Your stance is countered (open) which tends to cause frontside rotation; that's why you're fighting for balance in the air.

You also never popped. The pop sets your trajectory and gives you control and stability. Fix both of those and your straight airs will clean up.


----------



## tokyo_dom (Jan 7, 2013)

Thanks for the tips.

Interesting to hear about the open shoulders... Dang i guess it is back to basics

Wont get to go boarding this weekend, but have plenty to look forward to the following weekend.


----------



## CheeseForSteeze (May 11, 2011)

It's not much but a bigger jump (looks like a 20 foot stepdown) means more speed and air which will exaggerate even slight technical problems.

The first thing I do every season is reup on my "air balance". I hit as many side hits and rollers as possible until I feel good again and then try some smaller jumps. You know your balance is good when your jumps feel clean, smooth and quiet.

I don't think you need to go back to basics, just go to some smaller jumps and work back up. Also, that inrun is pretty messy and could use a raking; that also was throwing your balance off.


----------



## Casual (Feb 9, 2011)

I am speaking from personal experience.

Good vid for feedback. Your back arm is reaching forward which is causing what CheeseForSteeze is saying about opening up causing FS rotation, he nailed that one. Popping will help as mentioned, not too hard but enough to set you up in the air, riding off like that tends to cause you to stay at the ramps trajectory, which is what happened to you there... backseat all the way. I have to say though that ramp does look pretty rutted out and shitty, I tend to find another jump or just go hit rails when the jumps get too rutted out because its just no fun and it can cause you to get hurt.

Here is a screenshot of your body position, you need to get that back hand over your board again so your shoulders are parallel and straighten your back a bit, your leaned over a bit at the hips. If you get that hand back you will run straighter and you won't start to feel rotation on the ramp and in the air.


----------



## tokyo_dom (Jan 7, 2013)

Sweet, thanks for the advice. 

I guess it was the rutted ramp which was causing me to get worried about flatbasing. Granted this was in the afternoon, and it seemed like that day it was mainly beginners out there (soo many people wiping out on the knuckle due to low speeds, last minute bailing etc).

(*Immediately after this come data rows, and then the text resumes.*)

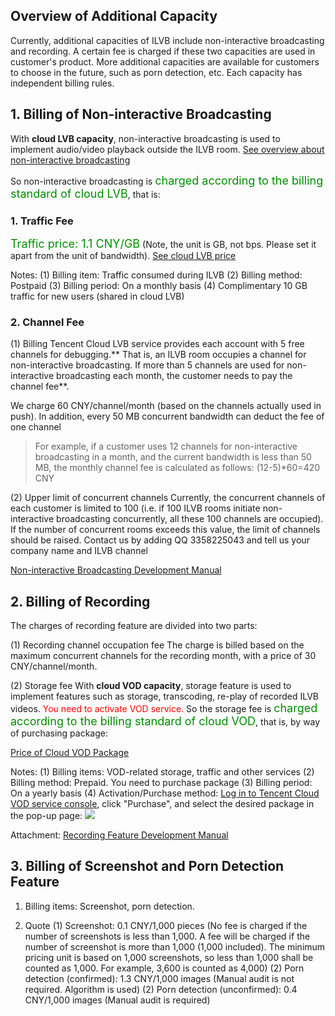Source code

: ﻿## Overview of Additional Capacity
Currently, additional capacities of ILVB include non-interactive broadcasting and recording. A certain fee is charged if these two capacities are used in customer's product.
More additional capacities are available for customers to choose in the future, such as porn detection, etc. Each capacity has independent billing rules.

## 1. Billing of Non-interactive Broadcasting

With **cloud LVB capacity**, non-interactive broadcasting is used to implement audio/video playback outside the ILVB room. [See overview about non-interactive broadcasting](https://www.qcloud.com/document/product/268/7612)

So non-interactive broadcasting is <font size=4 color=#008c00>charged according to the billing standard of cloud LVB</font>, that is:

### 1. Traffic Fee
<font size=4 color=#008c00>Traffic price: 1.1 CNY/GB</font> (Note, the unit is GB, not bps. Please set it apart from the unit of bandwidth). [See cloud LVB price](https://www.qcloud.com/doc/product/267/%E4%BB%B7%E6%A0%BC%E6%80%BB%E8%A7%88#.E5.90.8E.E4.BB.98.E8.B4.B9.E6.8C.89.E9.9C.80.E4.BB.98.E8.B4.B9)

Notes:
(1) Billing item: Traffic consumed during ILVB
(2) Billing method: Postpaid
(3) Billing period: On a monthly basis
(4) Complimentary 10 GB traffic for new users (shared in cloud LVB)

### 2. Channel Fee

(1) Billing
Tencent Cloud LVB service provides each account with 5 free channels for debugging.** That is, an ILVB room occupies a channel for non-interactive broadcasting. If more than 5 channels are used for non-interactive broadcasting each month, the customer needs to pay the channel fee**.

We charge 60 CNY/channel/month (based on the channels actually used in push). In addition, every 50 MB concurrent bandwidth can deduct the fee of one channel

>For example, if a customer uses 12 channels for non-interactive broadcasting in a month, and the current bandwidth is less than 50 MB, the monthly channel fee is calculated as follows: (12-5)*60=420 CNY

(2) Upper limit of concurrent channels
Currently, the concurrent channels of each customer is limited to 100 (i.e. if 100 ILVB rooms initiate non-interactive broadcasting concurrently, all these 100 channels are occupied). If the number of concurrent rooms exceeds this value, the limit of channels should be raised. Contact us by adding QQ 3358225043 and tell us your company name and ILVB channel

[Non-interactive Broadcasting Development Manual](https://www.qcloud.com/document/product/268/7612)



## 2. Billing of Recording

The charges of recording feature are divided into two parts:

(1) Recording channel occupation fee
The charge is billed based on the maximum concurrent channels for the recording month, with a price of 30 CNY/channel/month.

(2) Storage fee
With **cloud VOD capacity**, storage feature is used to implement features such as storage, transcoding, re-play of recorded ILVB videos. <font  color=red>You need to activate VOD service.
</font>
So the storage fee is <font size=4 color=#008c00>charged according to the billing standard of cloud VOD</font>, that is, by way of purchasing package:

[Price of Cloud VOD Package](https://www.qcloud.com/product/vod.html#price)   



Notes:
(1) Billing items: VOD-related storage, traffic and other services
(2) Billing method: Prepaid. You need to purchase package
(3) Billing period: On a yearly basis
(4) Activation/Purchase method: [Log in to Tencent Cloud VOD service console](http://console.qcloud.com/video), click "Purchase", and select the desired package in the pop-up page:
![](//mccdn.qcloud.com/static/img/9588caed8807738289c401f7de43b8c9/image.jpg)

Attachment: [Recording Feature Development Manual](https://www.qcloud.com/document/product/268/7640)


## 3. Billing of Screenshot and Porn Detection Feature

1. Billing items: Screenshot, porn detection.

2. Quote
(1) Screenshot: 0.1 CNY/1,000 pieces (No fee is charged if the number of screenshots is less than 1,000. A fee will be charged if the number of screenshot is more than 1,000 (1,000 included). The minimum pricing unit is based on 1,000 screenshots, so less than 1,000 shall be counted as 1,000. For example, 3,600 is counted as 4,000)
(2) Porn detection (confirmed): 1.3 CNY/1,000 images (Manual audit is not required. Algorithm is used)
(2) Porn detection (unconfirmed): 0.4 CNY/1,000 images (Manual audit is required)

Glad i did go back to basics with my jumps; lots to learn here


----------



## Casual (Feb 9, 2011)

Snowolf said:


> I think you may have taken my comments as suggesting to pop off from an edged board which I was not.


Fair play, I just like to be as clear as possible when explaining things like this to a progressing rider. Advanced riders have the ability to feel an edge, pop off an edge and know how to counter these types of motions.


----------



## Boardsnower (Sep 18, 2010)

Casual said:


> I am speaking from personal experience.
> 
> Good vid for feedback. Your back arm is reaching forward which is causing what CheeseForSteeze is saying about opening up causing FS rotation, he nailed that one. Popping will help as mentioned, not too hard but enough to set you up in the air, riding off like that tends to cause you to stay at the ramps trajectory, which is what happened to you there... backseat all the way. I have to say though that ramp does look pretty rutted out and shitty, I tend to find another jump or just go hit rails when the jumps get too rutted out because its just no fun and it can cause you to get hurt.
> 
> Here is a screenshot of your body position, you need to get that back hand over your board again so your shoulders are parallel and straighten your back a bit, your leaned over a bit at the hips. If you get that hand back you will run straighter and you won't start to feel rotation on the ramp and in the air.


I'm no expert, but I notice that a lot of pros and other experienced riders will often stick their rear arm straight back (over their tail) when approaching a large kicker. This may aid in balance and help to avoid opening up the shoulders, which can lead to the accidental frontside spin initiation.

I don't know if that technique is correct form (fundamentally), but it's something I've observed a lot.


----------